The 2010s marked a golden age in “do it yourself” video game sequels. Everyone from experienced creators to indie developers seemed to realize at once that if their favorite series seemed to be dead on the vine, they could go ahead and make their own follow-up version.
20XX is arguably one of the most successful examples thereof. If you missed it, 20XX is a challenging action-platformer that takes most of its inspiration from Mega Man X, all the way down to looking like an SNES game, but adds co-op play and roguelike mechanics where you have to finish the entire game on a single life.
According to its creator, Batterystaple Games’ Chris King, 20XX did “better than it had any right to.” Naturally, that led to the launch of 30XX, a sequel set a thousand years later, on Steam Early Access in February of 2021.
According to King, speaking to me from his booth at the Penny Arcade Expo in Seattle, 20XX had left him and his team with “a lot they still wanted to do.” The sequel is intended to push this style of game further than before, with more bosses, weapons, power-ups, and a full visual overhaul, with new sprites created by Glauber Kotaki (Vampire Survivors, Rogue Legacy 2).
At time of writing, 30XX is fully playable via Steam Early Access, but its story is essentially invisible. Both Nina and Ace are back, and fully playable from the start, with the same specialties they had before; Nina is once again the Mega Man/Rock/X of the series, with a focus on long-distance firepower, while Ace is a fast-moving melee/combo character who regenerates energy by dealing damage.
Unlike 20XX, it features two modes of play from the start. By default, it plays much like the original game did, where you have one life with which to make it all the way through the game in a randomized, procedurally-generated order.
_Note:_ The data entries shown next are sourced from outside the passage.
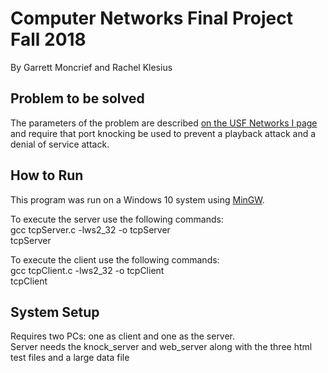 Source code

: <h1>Computer Networks Final Project Fall 2018</h1>
<p>By Garrett Moncrief and Rachel Klesius</p>

<h2>Problem to be solved</h2>
<p>The parameters of the problem are described <a href="http://www.csee.usf.edu/~kchriste/class2/project2.html">on the USF Networks I page</a> and require that port knocking be used to prevent a playback attack and a denial of service attack.</p>

<h2>How to Run</h2>
<p>This program was run on a Windows 10 system using <a href="http://www.mingw.org/">MinGW</a>.</p>
<p>To execute the server use the following commands:  <br>gcc tcpServer.c -lws2_32 -o tcpServer<br>tcpServer</p>
<p>To execute the client use the following commands: <br>gcc tcpClient.c -lws2_32 -o tcpClient<br>tcpClient</p>

<h2>System Setup</h2>
<p>Requires two PCs: one as client and one as the server.
<br>Server needs the knock_server and web_server along with the three html test files and a large data file</p> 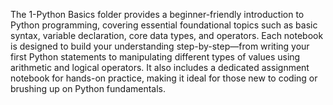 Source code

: The 1-Python Basics folder provides a beginner-friendly introduction to Python programming, covering essential foundational topics such as basic syntax, variable declaration, core data types, and operators. Each notebook is designed to build your understanding step-by-step—from writing your first Python statements to manipulating different types of values using arithmetic and logical operators. It also includes a dedicated assignment notebook for hands-on practice, making it ideal for those new to coding or brushing up on Python fundamentals.
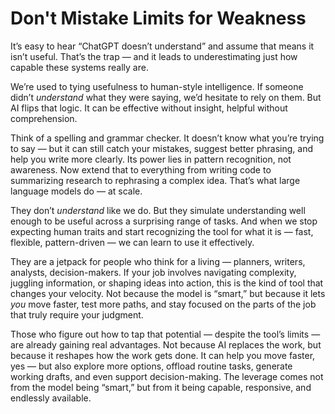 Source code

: # Don't Mistake Limits for Weakness

It’s easy to hear “ChatGPT doesn’t understand” and assume that means it isn’t useful. That’s the trap — and it leads to underestimating just how capable these systems really are.

We’re used to tying usefulness to human-style intelligence. If someone didn’t *understand* what they were saying, we’d hesitate to rely on them. But AI flips that logic. It can be effective without insight, helpful without comprehension.

Think of a spelling and grammar checker. It doesn’t know what you’re trying to say — but it can still catch your mistakes, suggest better phrasing, and help you write more clearly. Its power lies in pattern recognition, not awareness. Now extend that to everything from writing code to summarizing research to rephrasing a complex idea. That’s what large language models do — at scale.

They don’t *understand* like we do. But they simulate understanding well enough to be useful across a surprising range of tasks. And when we stop expecting human traits and start recognizing the tool for what it is — fast, flexible, pattern-driven — we can learn to use it effectively.

They are a jetpack for people who think for a living — planners, writers, analysts, decision-makers. If your job involves navigating complexity, juggling information, or shaping ideas into action, this is the kind of tool that changes your velocity. Not because the model is “smart,” but because it lets *you* move faster, test more paths, and stay focused on the parts of the job that truly require your judgment.

Those who figure out how to tap that potential — despite the tool’s limits — are already gaining real advantages. Not because AI replaces the work, but because it reshapes how the work gets done. It can help you move faster, yes — but also explore more options, offload routine tasks, generate working drafts, and even support decision-making. The leverage comes not from the model being “smart,” but from it being capable, responsive, and endlessly available.
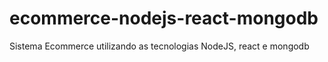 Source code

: # ecommerce-nodejs-react-mongodb
Sistema Ecommerce utilizando as tecnologias NodeJS, react e mongodb
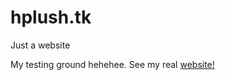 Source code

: # hplush.tk
Just a website

My testing ground hehehee.
See my real <a href="https://abdulhadishahzad.xp3.biz">website!</a>
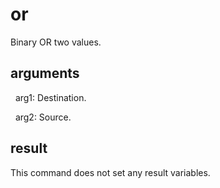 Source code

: 
# or

Binary OR two values.

## arguments 

  arg1: Destination.
  arg2: Source.

## result
This command does not set any result variables.
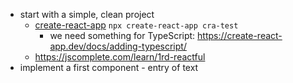 ﻿- start with a simple, clean project
    - [create-react-app](https://create-react-app.dev/)
        `npx create-react-app cra-test`
        - we need something for TypeScript: https://create-react-app.dev/docs/adding-typescript/
    - https://jscomplete.com/learn/1rd-reactful
- implement a first component - entry of text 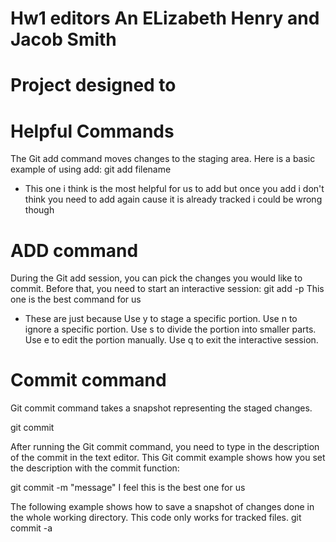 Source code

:# Hw1 editors An ELizabeth Henry and Jacob Smith
# Project designed to 



# Helpful Commands 
The Git add command moves changes to the staging area.
Here is a basic example of using add:
git add filename

- This one i think is the most helpful for us to add but once you add i don't think you need to add again cause it is already   tracked i could be wrong though
# 

# ADD command
During the Git add session, you can pick the changes you would like to commit. Before that, you need to start an interactive session:
git add -p   This one is the best command for us 

- These are just because
Use y to stage a specific portion.
Use n to ignore a specific portion.
Use s to divide the portion into smaller parts.
Use e to edit the portion manually.
Use q to exit the interactive session.
#

# Commit command
Git commit command takes a snapshot representing the staged changes.

git commit

After running the Git commit command, you need to type in the description of the commit in the text editor.
This Git commit example shows how you set the description with the commit function:

git commit -m "message"     I feel this is the best one for us 

The following example shows how to save a snapshot of changes done in the whole working directory. This code only works for tracked files.
git commit -a
# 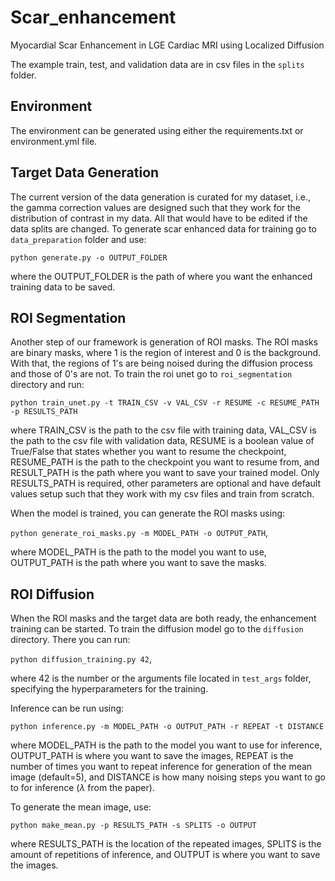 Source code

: # Scar_enhancement
Myocardial Scar Enhancement in LGE Cardiac MRI using Localized Diffusion


The example train, test, and validation data are in csv files in the `splits` folder. 

## Environment

The environment can be generated using either the requirements.txt or environment.yml file. 

## Target Data Generation

The current version of the data generation is curated for my dataset, i.e., the gamma correction values are designed such that they work for the distribution of contrast in my data. All that would have to be edited if the data splits are changed. To generate scar enhanced data for training go to `data_preparation` folder and use:

`python generate.py -o OUTPUT_FOLDER`

where the OUTPUT_FOLDER is the path of where you want the enhanced training data to be saved.

## ROI Segmentation

Another step of our framework is generation of ROI masks. The ROI masks are binary masks, where 1 is the region of interest and 0 is the background. With that, the regions of 1's are being noised during the diffusion process and those of 0's are not. To train the roi unet go to `roi_segmentation` directory and run:

`python train_unet.py -t TRAIN_CSV -v VAL_CSV -r RESUME -c RESUME_PATH -p RESULTS_PATH`

where TRAIN_CSV is the path to the csv file with training data, VAL_CSV is the path to the csv file with validation data, RESUME is a boolean value of True/False that states whether you want to resume the checkpoint, RESUME_PATH is the path to the checkpoint you want to resume from, and RESULT_PATH is the path where you want to save your trained model. Only RESULTS_PATH is required, other parameters are optional and have default values setup such that they work with my csv files and train from scratch. 

When the model is trained, you can generate the ROI masks using:

`python generate_roi_masks.py -m MODEL_PATH -o OUTPUT_PATH`,

where MODEL_PATH is the path to the model you want to use, OUTPUT_PATH is the path where you want to save the masks. 


## ROI Diffusion

When the ROI masks and the target data are both ready, the enhancement training can be started. To train the diffusion model go to the `diffusion` directory. There you can run:

`python diffusion_training.py 42`,

where 42 is the number or the arguments file located in `test_args` folder, specifying the hyperparameters for the training. 

Inference can be run using:

`python inference.py -m MODEL_PATH -o OUTPUT_PATH -r REPEAT -t DISTANCE`

where MODEL_PATH is the path to the model you want to use for inference, OUTPUT_PATH is where you want to save the images, REPEAT is the number of times you want to repeat inference for generation of the mean image (default=5), and DISTANCE is how many noising steps you want to go to for inference ($\lambda$ from the paper).

To generate the mean image, use:

`python make_mean.py -p RESULTS_PATH -s SPLITS -o OUTPUT`

where RESULTS_PATH is the location of the repeated images, SPLITS is the amount of repetitions of inference, and OUTPUT is where you want to save the images. 

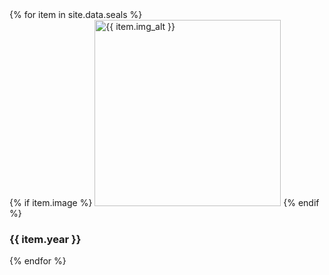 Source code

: 

<div class="card-deck">
{% for item in site.data.seals %}
  <div class="card">
  {% if item.image %}
    <img class="card-img-top-seal" src="{{ site.baseurl }}{{ item.image }}" width="298px" alt="{{ item.img_alt }}">
  {% endif %}
    <div class="card-body">
      <h3 class="card-title">{{ item.year }}</h3>
    </div>
  </div>
{% endfor %}
</div>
You can also opt to play through the game on “Mega Mode.” While you still get procedurally generated stages, 30XX will generate a single seed for you right at the start of the game and stick with it throughout. Death will simply send you back to the level select screen to try again, spending two different currencies to gradually power up your character. It’s a lot more like a classic Mega Man experience, hence the name.
More specifically, it’s a lot more like the later games in the Mega Man X series, which as you may remember were extremely difficult. While it’s possible to grind your way past a few challenges in Mega Mode, since you keep your earned currencies if you die or quit out of a stage, the game’s still designed to test your reflexes, skill, and pattern recognition.
Each boss you manage to bring down comes with their own new weapon, which usefully expands your bag of tricks. At the start of the game when you’ve just got a basic sword or blaster, it’s as tough as it’ll ever be, but I found the curve smoothed out a bit once I’d gotten the Crystal Wave (low damage, but temporarily freezes enemies into bricks) and Negation Pulse (a short-range 360-degree blast that can hit enemies above or below you).
Nina can also combine weapons on her inventory screen to turn them into more expensive but highly damaging super-nukes. Essentially, each weapon has its primary fire, and then has a passive ability that you can transfer to another weapon via the Fusion menu.
For example, the Crushing Void is “just” a short-ranged gravitational nuke, but it can also be used to amplify the effect of another weapon. Negation Pulse on its own is barely arm’s length, but Negation Pulse + Crushing Void hits almost the entire screen for massive damage.
Ace, conversely, can carry every weapon he gets, but can only equip one at a time. Instead of new weapons, he unlocks new sword techniques by defeating bosses, and can have all 9 of them active simultaneously. He’s more versatile than Nina, but also more complicated to play.
Once again, 30XX features an assortment of Augments – short-term buffs found in each stage that give you a bonus until the end – and Core Augments, which are permanent upgrades. You have a small number of Core Points to spend on the latter, however, which can provide game-changing benefits: health regeneration on enemy kills, easier energy regeneration, alterations to your basic attack like a wave-shaped beam, or the ability to shoot/slash enemy projectiles out of the air.
The most recent update for 30XX at time of writing, 0.42, is about adding “weird narrative secrets,” according to King, such as hard-to-find lore capsules scattered throughout the levels which shed some light on the game’s actual story. 0.42 also added several new characters, challenges, play modes, and an in-game tutorial.
King also says that his team, currently up to 6 developers, has no roadmap in place for when 30XX will reach version 1.0. It’s not likely, however, that that will be the final version of the game.